- **ASSIGNMENT**
Could you copy every line in the listing below that has the word "IFrameProps"?
SUPPLIED DATA START
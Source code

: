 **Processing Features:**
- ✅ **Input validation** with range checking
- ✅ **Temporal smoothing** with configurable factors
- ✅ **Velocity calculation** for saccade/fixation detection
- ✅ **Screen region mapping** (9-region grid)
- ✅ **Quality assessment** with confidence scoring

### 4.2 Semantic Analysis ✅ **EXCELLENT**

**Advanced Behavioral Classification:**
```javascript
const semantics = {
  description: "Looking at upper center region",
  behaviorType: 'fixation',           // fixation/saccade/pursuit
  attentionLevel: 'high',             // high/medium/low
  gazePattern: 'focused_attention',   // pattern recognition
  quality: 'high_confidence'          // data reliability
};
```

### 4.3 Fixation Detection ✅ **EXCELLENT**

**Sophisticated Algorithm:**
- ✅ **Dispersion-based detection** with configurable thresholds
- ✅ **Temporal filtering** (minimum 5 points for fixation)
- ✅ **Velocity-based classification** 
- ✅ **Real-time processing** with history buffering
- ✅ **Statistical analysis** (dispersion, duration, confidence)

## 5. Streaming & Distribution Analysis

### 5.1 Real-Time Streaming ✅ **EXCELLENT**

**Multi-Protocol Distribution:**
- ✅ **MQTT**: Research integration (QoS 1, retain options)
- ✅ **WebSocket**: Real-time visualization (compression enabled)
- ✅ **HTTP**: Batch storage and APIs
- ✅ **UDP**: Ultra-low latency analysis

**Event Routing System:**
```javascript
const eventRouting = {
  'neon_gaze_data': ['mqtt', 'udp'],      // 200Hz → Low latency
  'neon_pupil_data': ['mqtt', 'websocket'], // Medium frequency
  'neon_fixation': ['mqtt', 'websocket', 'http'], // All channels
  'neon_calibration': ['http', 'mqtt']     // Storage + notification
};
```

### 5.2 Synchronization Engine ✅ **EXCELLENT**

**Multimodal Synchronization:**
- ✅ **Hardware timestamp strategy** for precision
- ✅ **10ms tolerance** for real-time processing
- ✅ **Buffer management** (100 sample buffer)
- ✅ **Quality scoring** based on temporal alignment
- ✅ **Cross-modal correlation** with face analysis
SUPPLIED DATA END
SUPPLIED DATA START
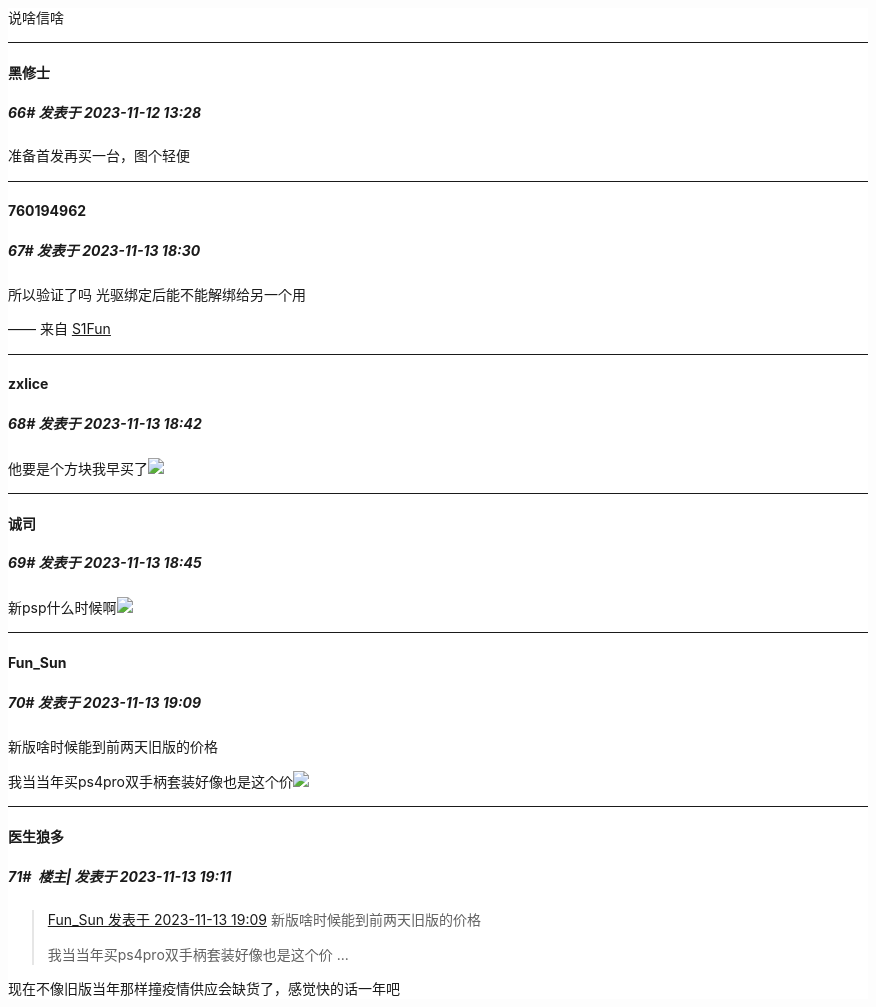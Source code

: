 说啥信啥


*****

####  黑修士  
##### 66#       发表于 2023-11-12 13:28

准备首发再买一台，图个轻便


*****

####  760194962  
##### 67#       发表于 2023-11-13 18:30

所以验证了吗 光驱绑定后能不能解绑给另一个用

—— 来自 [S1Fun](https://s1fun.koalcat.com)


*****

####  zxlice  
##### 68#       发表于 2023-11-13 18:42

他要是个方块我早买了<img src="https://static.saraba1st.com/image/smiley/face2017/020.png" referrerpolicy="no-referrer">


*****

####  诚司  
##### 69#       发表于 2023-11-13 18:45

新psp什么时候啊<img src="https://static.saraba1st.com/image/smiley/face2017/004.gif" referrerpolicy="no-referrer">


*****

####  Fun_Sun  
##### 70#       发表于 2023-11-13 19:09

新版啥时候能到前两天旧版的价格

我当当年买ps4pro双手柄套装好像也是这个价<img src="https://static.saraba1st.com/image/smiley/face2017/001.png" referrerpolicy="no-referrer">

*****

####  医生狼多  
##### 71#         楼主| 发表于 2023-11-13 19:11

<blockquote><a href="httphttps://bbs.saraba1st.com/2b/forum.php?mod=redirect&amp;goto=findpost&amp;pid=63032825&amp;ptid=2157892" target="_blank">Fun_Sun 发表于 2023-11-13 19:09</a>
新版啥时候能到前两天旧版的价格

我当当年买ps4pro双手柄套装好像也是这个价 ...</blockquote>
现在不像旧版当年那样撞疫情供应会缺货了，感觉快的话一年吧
SUPPLIED DATA END
SUPPLIED DATA START
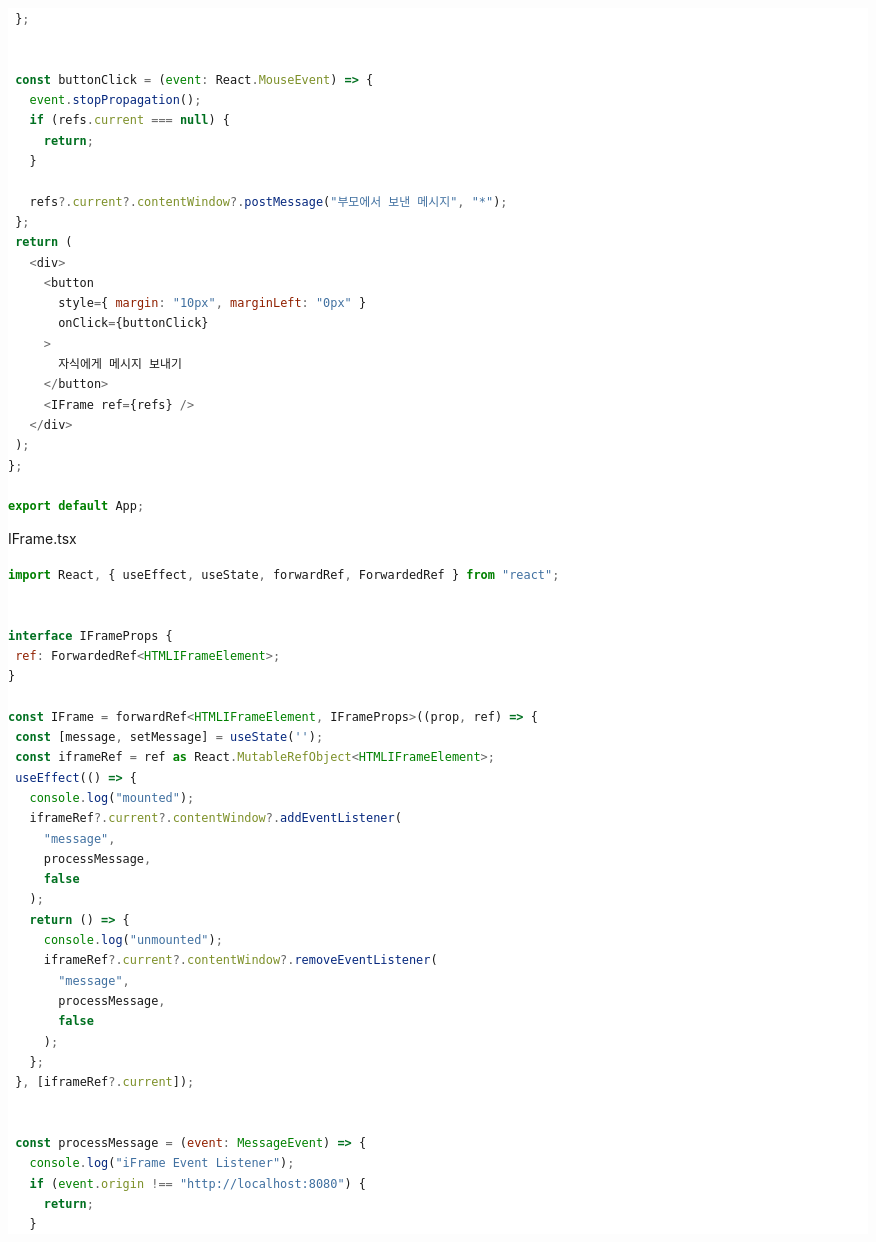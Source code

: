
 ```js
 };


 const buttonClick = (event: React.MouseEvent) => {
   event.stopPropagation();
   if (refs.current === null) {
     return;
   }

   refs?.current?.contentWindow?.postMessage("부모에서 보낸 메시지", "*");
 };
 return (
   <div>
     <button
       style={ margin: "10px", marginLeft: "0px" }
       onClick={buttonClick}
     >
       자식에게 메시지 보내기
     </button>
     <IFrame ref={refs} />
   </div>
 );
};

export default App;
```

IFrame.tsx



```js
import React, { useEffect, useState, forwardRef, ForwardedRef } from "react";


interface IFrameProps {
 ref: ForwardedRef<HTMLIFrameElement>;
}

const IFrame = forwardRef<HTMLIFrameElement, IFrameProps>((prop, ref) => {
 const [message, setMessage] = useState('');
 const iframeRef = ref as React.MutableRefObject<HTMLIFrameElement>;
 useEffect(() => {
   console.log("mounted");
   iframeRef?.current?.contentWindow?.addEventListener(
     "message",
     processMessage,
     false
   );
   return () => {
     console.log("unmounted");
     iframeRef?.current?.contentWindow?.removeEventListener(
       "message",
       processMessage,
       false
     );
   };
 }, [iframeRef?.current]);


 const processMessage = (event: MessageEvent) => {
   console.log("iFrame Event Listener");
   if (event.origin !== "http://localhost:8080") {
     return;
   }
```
SUPPLIED DATA END
- **TASK RESPONSE**
interface IFrameProps {
const IFrame = forwardRef<HTMLIFrameElement, IFrameProps>((prop, ref) => {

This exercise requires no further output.